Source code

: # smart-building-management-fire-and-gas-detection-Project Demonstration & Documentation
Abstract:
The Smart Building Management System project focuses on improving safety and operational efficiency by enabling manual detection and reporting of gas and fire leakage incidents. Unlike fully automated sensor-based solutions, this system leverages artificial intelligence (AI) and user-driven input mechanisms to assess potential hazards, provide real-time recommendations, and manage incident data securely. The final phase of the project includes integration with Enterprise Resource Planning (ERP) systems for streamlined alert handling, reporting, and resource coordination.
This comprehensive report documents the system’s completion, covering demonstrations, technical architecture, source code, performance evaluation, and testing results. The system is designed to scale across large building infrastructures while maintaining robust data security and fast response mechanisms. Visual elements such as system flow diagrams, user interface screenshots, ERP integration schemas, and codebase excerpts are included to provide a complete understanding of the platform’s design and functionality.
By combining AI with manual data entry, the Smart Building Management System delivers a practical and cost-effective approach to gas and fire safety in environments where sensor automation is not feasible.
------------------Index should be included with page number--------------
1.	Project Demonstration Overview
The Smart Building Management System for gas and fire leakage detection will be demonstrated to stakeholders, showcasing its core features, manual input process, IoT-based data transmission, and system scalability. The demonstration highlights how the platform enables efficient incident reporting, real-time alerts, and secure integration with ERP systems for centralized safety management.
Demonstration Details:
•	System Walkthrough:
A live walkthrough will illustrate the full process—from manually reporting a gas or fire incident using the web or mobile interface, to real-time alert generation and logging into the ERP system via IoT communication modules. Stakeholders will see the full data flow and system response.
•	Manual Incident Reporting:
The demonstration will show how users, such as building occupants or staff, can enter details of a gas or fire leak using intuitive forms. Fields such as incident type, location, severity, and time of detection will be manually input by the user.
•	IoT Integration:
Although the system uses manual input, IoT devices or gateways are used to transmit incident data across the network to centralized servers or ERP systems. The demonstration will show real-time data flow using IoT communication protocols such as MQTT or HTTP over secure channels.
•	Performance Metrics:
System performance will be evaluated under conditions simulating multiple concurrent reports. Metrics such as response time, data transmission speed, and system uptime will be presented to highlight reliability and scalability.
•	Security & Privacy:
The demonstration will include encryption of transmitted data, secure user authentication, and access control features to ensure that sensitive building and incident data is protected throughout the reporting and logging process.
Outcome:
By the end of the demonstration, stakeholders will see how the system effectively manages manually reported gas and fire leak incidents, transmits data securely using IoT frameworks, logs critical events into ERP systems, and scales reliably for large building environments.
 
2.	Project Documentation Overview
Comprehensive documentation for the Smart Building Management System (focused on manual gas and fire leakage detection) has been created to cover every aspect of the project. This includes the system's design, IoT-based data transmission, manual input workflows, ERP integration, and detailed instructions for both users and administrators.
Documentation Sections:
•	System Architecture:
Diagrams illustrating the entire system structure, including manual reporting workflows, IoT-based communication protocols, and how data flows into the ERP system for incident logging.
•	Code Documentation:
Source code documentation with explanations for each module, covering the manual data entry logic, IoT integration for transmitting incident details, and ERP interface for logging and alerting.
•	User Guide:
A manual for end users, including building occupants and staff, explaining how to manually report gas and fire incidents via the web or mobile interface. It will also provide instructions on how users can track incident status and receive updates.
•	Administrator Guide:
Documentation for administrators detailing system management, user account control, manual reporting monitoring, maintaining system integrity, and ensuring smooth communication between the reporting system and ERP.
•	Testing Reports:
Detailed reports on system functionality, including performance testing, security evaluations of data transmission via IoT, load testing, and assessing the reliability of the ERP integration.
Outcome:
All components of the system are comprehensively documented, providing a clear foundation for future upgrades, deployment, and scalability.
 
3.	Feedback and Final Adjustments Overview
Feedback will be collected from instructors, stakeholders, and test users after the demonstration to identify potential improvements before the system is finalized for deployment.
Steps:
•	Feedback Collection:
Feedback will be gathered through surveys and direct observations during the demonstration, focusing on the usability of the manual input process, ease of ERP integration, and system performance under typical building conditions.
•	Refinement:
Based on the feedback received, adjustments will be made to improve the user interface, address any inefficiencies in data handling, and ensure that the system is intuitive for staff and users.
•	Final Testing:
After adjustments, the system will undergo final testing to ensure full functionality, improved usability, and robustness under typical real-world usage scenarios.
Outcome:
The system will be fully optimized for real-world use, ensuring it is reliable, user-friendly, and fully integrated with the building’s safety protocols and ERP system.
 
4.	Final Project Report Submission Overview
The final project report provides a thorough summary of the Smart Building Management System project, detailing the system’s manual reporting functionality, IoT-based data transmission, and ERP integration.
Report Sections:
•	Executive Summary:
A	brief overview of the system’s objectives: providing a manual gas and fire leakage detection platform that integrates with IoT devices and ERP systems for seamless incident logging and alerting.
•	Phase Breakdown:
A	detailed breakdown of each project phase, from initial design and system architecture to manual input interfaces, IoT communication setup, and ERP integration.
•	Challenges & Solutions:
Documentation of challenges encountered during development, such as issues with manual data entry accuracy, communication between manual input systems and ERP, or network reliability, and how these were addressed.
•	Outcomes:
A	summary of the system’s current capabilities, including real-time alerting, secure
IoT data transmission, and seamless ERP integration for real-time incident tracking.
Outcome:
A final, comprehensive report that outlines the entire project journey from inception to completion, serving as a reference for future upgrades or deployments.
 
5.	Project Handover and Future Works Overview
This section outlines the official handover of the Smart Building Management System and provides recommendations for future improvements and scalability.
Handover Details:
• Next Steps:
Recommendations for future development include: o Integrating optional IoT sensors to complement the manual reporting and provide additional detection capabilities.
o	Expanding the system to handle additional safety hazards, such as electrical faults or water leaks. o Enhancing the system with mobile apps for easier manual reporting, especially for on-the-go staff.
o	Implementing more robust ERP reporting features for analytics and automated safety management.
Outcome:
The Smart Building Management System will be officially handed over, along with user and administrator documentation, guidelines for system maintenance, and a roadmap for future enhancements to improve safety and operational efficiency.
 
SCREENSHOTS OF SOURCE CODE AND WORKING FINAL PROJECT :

Exercise description: For each line of the material that includes the word "capabilities", make a copy.

Task response:
A	summary of the system’s current capabilities, including real-time alerting, secure
Recommendations for future development include: o Integrating optional IoT sensors to complement the manual reporting and provide additional detection capabilities.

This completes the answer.